• _What this task involves_
Take every line containing "sbit" from the material and copy it.

• _Provided information_
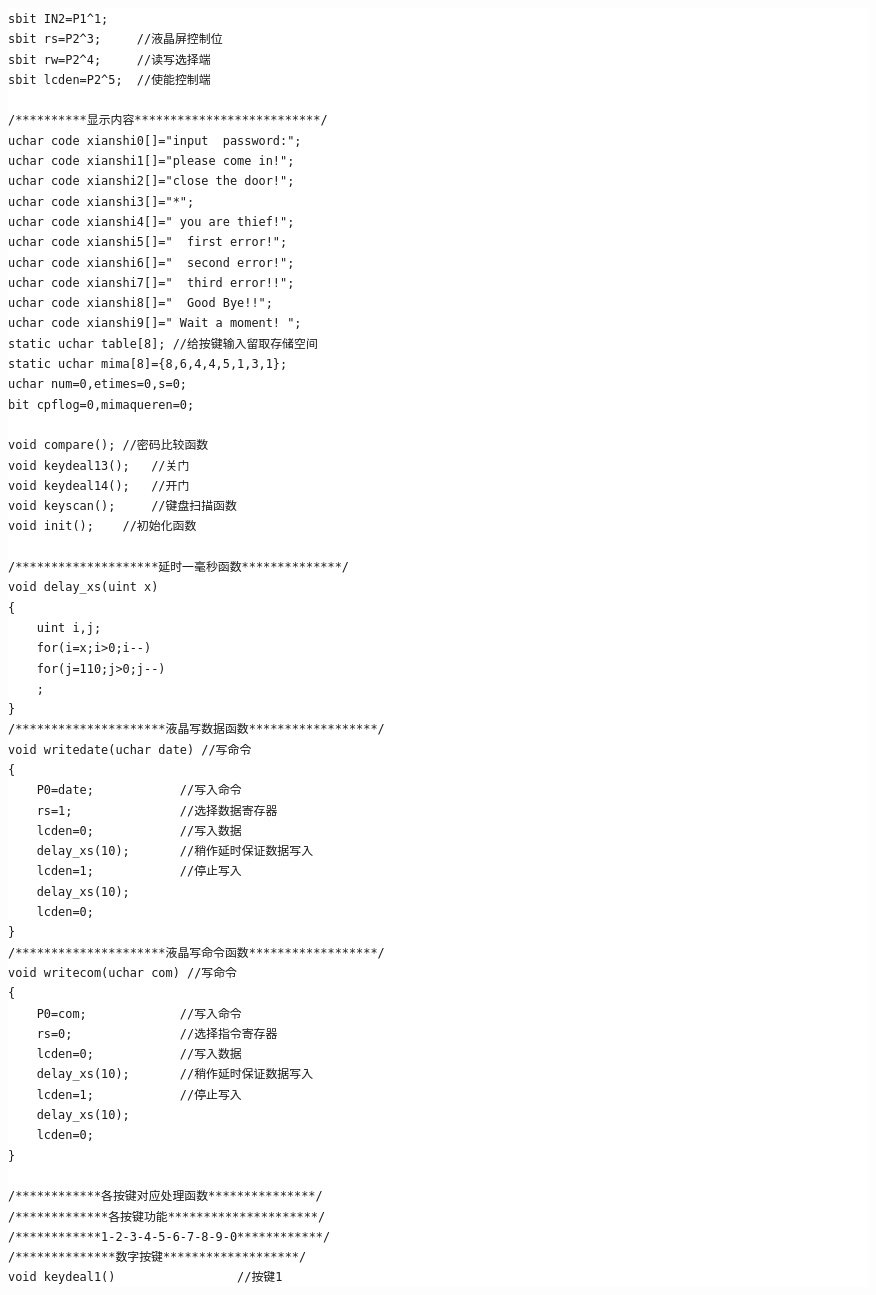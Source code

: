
 ```
sbit IN2=P1^1;
sbit rs=P2^3;	  //液晶屏控制位
sbit rw=P2^4;	  //读写选择端
sbit lcden=P2^5;  //使能控制端

/**********显示内容**************************/
uchar code xianshi0[]="input  password:";
uchar code xianshi1[]="please come in!";
uchar code xianshi2[]="close the door!";
uchar code xianshi3[]="*";
uchar code xianshi4[]=" you are thief!";
uchar code xianshi5[]="  first error!";
uchar code xianshi6[]="  second error!";
uchar code xianshi7[]="  third error!!";
uchar code xianshi8[]="  Good Bye!!";
uchar code xianshi9[]=" Wait a moment! ";
static uchar table[8]; //给按键输入留取存储空间
static uchar mima[8]={8,6,4,4,5,1,3,1};
uchar num=0,etimes=0,s=0;
bit cpflog=0,mimaqueren=0;

void compare();	//密码比较函数
void keydeal13();	//关门
void keydeal14();	//开门
void keyscan();		//键盘扫描函数
void init();	//初始化函数

/********************延时一毫秒函数**************/ 
void delay_xs(uint x)
{   
	uint i,j;
	for(i=x;i>0;i--)
	for(j=110;j>0;j--)
	;
}
/*********************液晶写数据函数******************/
void writedate(uchar date) //写命令
{
	P0=date;			//写入命令
	rs=1;				//选择数据寄存器
	lcden=0;			//写入数据
	delay_xs(10);		//稍作延时保证数据写入
	lcden=1;			//停止写入
	delay_xs(10);
	lcden=0;
}
/*********************液晶写命令函数******************/
void writecom(uchar com) //写命令
{
	P0=com;				//写入命令
	rs=0;               //选择指令寄存器
	lcden=0;            //写入数据
	delay_xs(10);       //稍作延时保证数据写入
	lcden=1;            //停止写入
	delay_xs(10);
	lcden=0;
}

/************各按键对应处理函数***************/
/*************各按键功能*********************/
/************1-2-3-4-5-6-7-8-9-0************/
/**************数字按键*******************/
void keydeal1()                 //按键1
```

• _Completed task_
sbit IN2=P1^1;
sbit rs=P2^3;	  //液晶屏控制位
sbit rw=P2^4;	  //读写选择端
sbit lcden=P2^5;  //使能控制端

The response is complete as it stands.